Like pretty much all movies now, the rancid and pointless teen comedy “Project X” pretends to be “found footage,” i.e., it is filmed by the characters themselves. The artistic reason for this choice is presumably to make the story seem more true-to-life. It doesn’t work, though — and thank goodness. If I thought actual teenagers were as idiotic and depraved as the ones in “Project X,” I’d have to give up on life.
The film doesn’t do a good job of portraying real teenage boys, but it is a good example of the kind of wish-fulfillment movie that teenage boys would make if they had the resources. You can imagine a handful of 17-year-old douchebags excitedly spelling out their ideas:
“OK, so the main dudes throw this huge, epic house party, and chicks get naked and fool around with them, and everybody drinks and takes drugs, stuff gets wrecked and set on fire –”
“– and then there are no negative consequences! Like maybe they kind of get in a little bit of trouble, but not really.”
“Right! The main thing is that the quiet kid who threw the party is viewed as a hero now!”
“Even his dad is more impressed than angry!”
“And it will all be really hilarious because everyone will say and do filthy things the whole time, which is the same thing as being really hilarious!”
What’s alarming, and a little sad, is that “Project X” wasn’t made by teenagers but by grown-ups. The writers, Matt Drake and Michael Bacall, have IMDb credits from more than a decade ago, so they’ve gotta be at least in their 30s. Same goes for the director, Nima Nourizadeh. He’s never directed a movie before, but surely he’s at least seen some?
Anyway, the scenario for this dumb exercise in teensploitation is the 17th birthday of Thomas (Thomas Mann), an ordinary and somewhat shy high-schooler whose parents are leaving for the weekend and have said he can have a couple friends over. Thomas’ best friend, Costa (Oliver Cooper), the type of swaggering loudmouth who says “pimp” a lot, invites the entire school. The third member of their group, JB (Jonathan Daniel Brown), helps out by being chubby and nerdy, giving Costa someone to make fun of. Oh, and there’s a fourth friend, Dax (Dax Flame), whose sole interest in life is following the protagonists around with a video camera and silently staying out of the way.

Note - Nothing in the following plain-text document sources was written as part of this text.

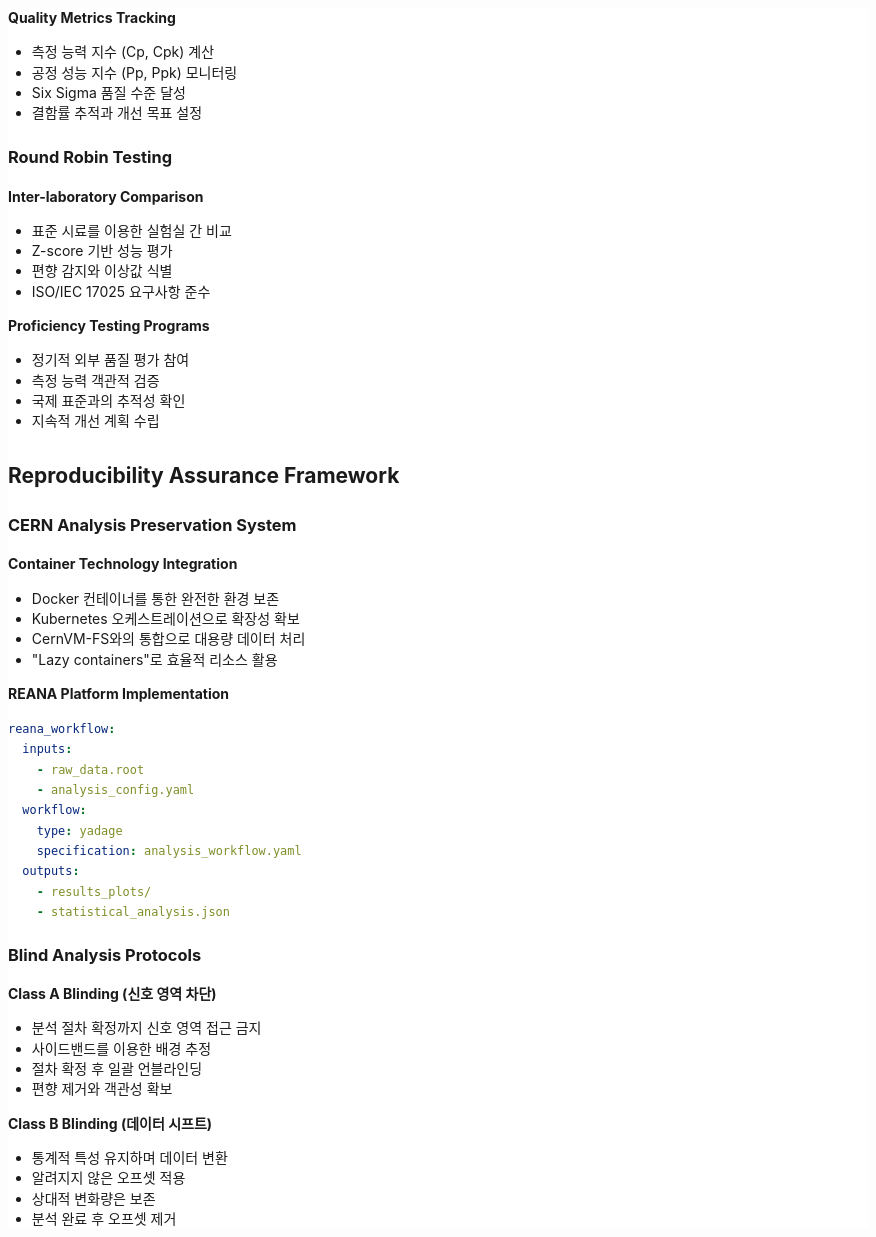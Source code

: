 **Quality Metrics Tracking**
- 측정 능력 지수 (Cp, Cpk) 계산
- 공정 성능 지수 (Pp, Ppk) 모니터링
- Six Sigma 품질 수준 달성
- 결함률 추적과 개선 목표 설정

### Round Robin Testing
**Inter-laboratory Comparison**
- 표준 시료를 이용한 실험실 간 비교
- Z-score 기반 성능 평가
- 편향 감지와 이상값 식별
- ISO/IEC 17025 요구사항 준수

**Proficiency Testing Programs**
- 정기적 외부 품질 평가 참여
- 측정 능력 객관적 검증
- 국제 표준과의 추적성 확인
- 지속적 개선 계획 수립

## Reproducibility Assurance Framework

### CERN Analysis Preservation System
**Container Technology Integration**
- Docker 컨테이너를 통한 완전한 환경 보존
- Kubernetes 오케스트레이션으로 확장성 확보
- CernVM-FS와의 통합으로 대용량 데이터 처리
- "Lazy containers"로 효율적 리소스 활용

**REANA Platform Implementation**
```yaml
reana_workflow:
  inputs:
    - raw_data.root
    - analysis_config.yaml
  workflow:
    type: yadage
    specification: analysis_workflow.yaml
  outputs:
    - results_plots/
    - statistical_analysis.json
```

### Blind Analysis Protocols
**Class A Blinding (신호 영역 차단)**
- 분석 절차 확정까지 신호 영역 접근 금지
- 사이드밴드를 이용한 배경 추정
- 절차 확정 후 일괄 언블라인딩
- 편향 제거와 객관성 확보

**Class B Blinding (데이터 시프트)**
- 통계적 특성 유지하며 데이터 변환
- 알려지지 않은 오프셋 적용
- 상대적 변화량은 보존
- 분석 완료 후 오프셋 제거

The party gets out of hand rapidly. Hundreds of people arrive, including all the hottest chicks and the coolest bros in town. In accordance with signs Costa has posted that say “NAKED GIRLS ONLY,” the girls obligingly remove their bikini tops when getting in the swimming pool. (That’s not really the same as being “naked,” but Costa isn’t a stickler.) People skateboard off the roof. Alcohol and marijuana flow freely, and then a piñata full of Ecstasy tablets livens things up even further. People retire to various rooms of the house to fool around.

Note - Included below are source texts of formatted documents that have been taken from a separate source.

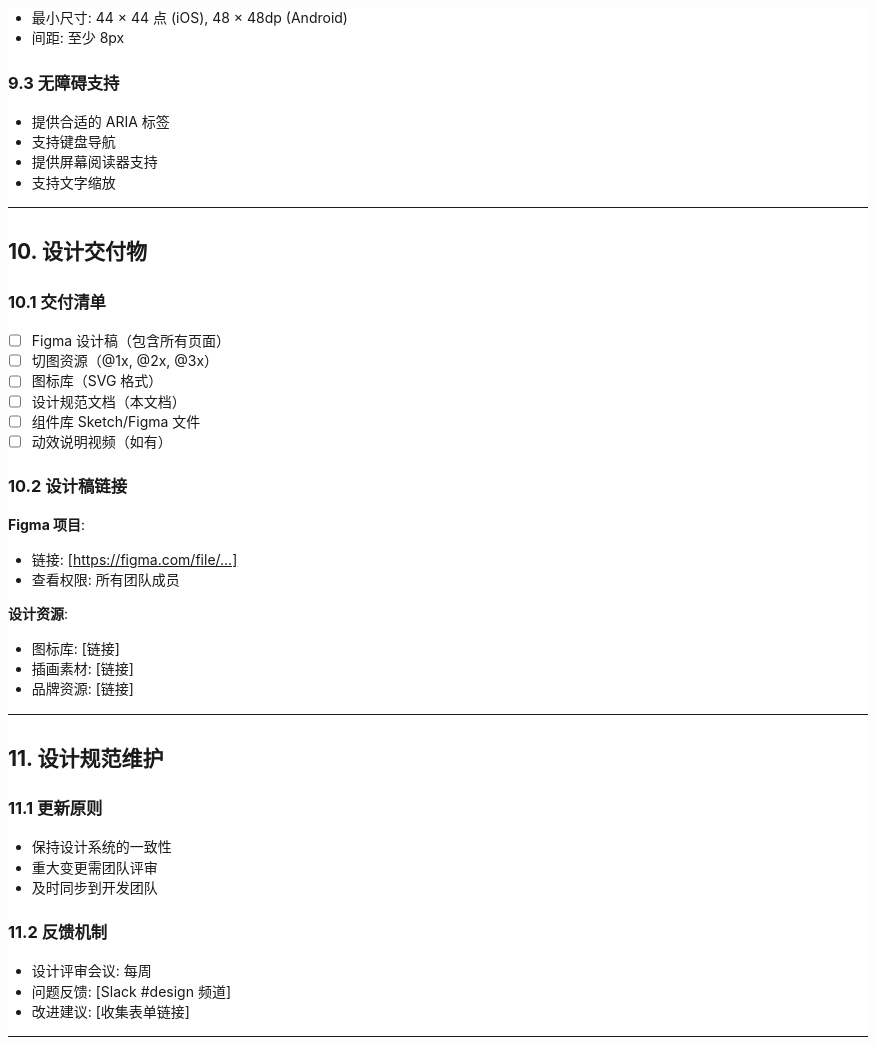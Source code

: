 - 最小尺寸: 44 × 44 点 (iOS), 48 × 48dp (Android)
- 间距: 至少 8px

### 9.3 无障碍支持

- 提供合适的 ARIA 标签
- 支持键盘导航
- 提供屏幕阅读器支持
- 支持文字缩放

---

## 10. 设计交付物

### 10.1 交付清单

- [ ] Figma 设计稿（包含所有页面）
- [ ] 切图资源（@1x, @2x, @3x）
- [ ] 图标库（SVG 格式）
- [ ] 设计规范文档（本文档）
- [ ] 组件库 Sketch/Figma 文件
- [ ] 动效说明视频（如有）

### 10.2 设计稿链接

**Figma 项目**:
- 链接: [https://figma.com/file/...]
- 查看权限: 所有团队成员

**设计资源**:
- 图标库: [链接]
- 插画素材: [链接]
- 品牌资源: [链接]

---

## 11. 设计规范维护

### 11.1 更新原则

- 保持设计系统的一致性
- 重大变更需团队评审
- 及时同步到开发团队

### 11.2 反馈机制

- 设计评审会议: 每周
- 问题反馈: [Slack #design 频道]
- 改进建议: [收集表单链接]

---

That includes Thomas, who has his eye on a foxy brunette named Alexis (Alexis Knapp) but also — what are the odds?? — has a very pretty blond platonic friend, Kirby (Kirby Bliss Blanton), who might want to be more than platonic. Everything’s coming up Thomas!

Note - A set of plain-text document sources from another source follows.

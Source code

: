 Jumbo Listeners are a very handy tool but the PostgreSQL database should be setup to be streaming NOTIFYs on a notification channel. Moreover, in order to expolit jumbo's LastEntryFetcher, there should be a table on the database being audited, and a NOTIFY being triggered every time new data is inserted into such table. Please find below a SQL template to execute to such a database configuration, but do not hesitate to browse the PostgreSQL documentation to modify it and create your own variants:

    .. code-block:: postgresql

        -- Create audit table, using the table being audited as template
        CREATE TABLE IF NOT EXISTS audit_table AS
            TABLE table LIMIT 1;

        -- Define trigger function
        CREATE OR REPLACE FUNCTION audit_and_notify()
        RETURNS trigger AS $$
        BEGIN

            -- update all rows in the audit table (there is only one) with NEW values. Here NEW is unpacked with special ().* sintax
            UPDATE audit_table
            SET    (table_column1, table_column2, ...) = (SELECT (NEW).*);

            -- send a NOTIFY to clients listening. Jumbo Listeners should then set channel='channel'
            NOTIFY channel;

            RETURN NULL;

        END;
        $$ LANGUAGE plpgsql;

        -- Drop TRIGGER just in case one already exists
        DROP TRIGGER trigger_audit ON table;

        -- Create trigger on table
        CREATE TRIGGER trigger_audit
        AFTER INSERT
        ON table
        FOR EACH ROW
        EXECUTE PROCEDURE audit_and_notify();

The only thing Costa talks about more than girls’ genitals (“p***y”) is his own genitals and the genitals of other boys. You could spend a year working in a urologist’s office and hear fewer references to penises and testicles.
Please understand that I feel very, very old when I say this, but the way every guy in the movie treats girls is unsettling, and so is the way every girl goes along with it. The fact that there are no repercussions for anyone’s behavior only makes it worse, both morally and artistically. Usually a movie about youthful debauchery lets you know, at some point, that while this is all fun to watch on the movie screen, it’s not really OK in real life. “Project X” does no such thing, and in fact does the opposite. And from a movie-going perspective, what’s the point of a story where none of the characters learns anything or grows in any way or changes at all?
The point is to be funny, of course. And believe me, I have no problem with a relentlessly vulgar and “pointless” sexcapade if it makes me laugh! Being funny excuses everything. But apart from a few bits of slapstick and a couple lines of dialogue, “Project X” isn’t funny. It seldom even tries to be, except insofar as kids doing outrageous and naughty things is, by itself, funny. The laughs are supposed to come because, OMG, that car just drove into the swimming pool! OMG, that guy got Tasered! OMG, what a wild party!
No. No, movie. You can’t film a bunch of teens acting like random jackasses, slap a title on it, and call it entertainment. I mean, I guess you can, but you’d be wrong.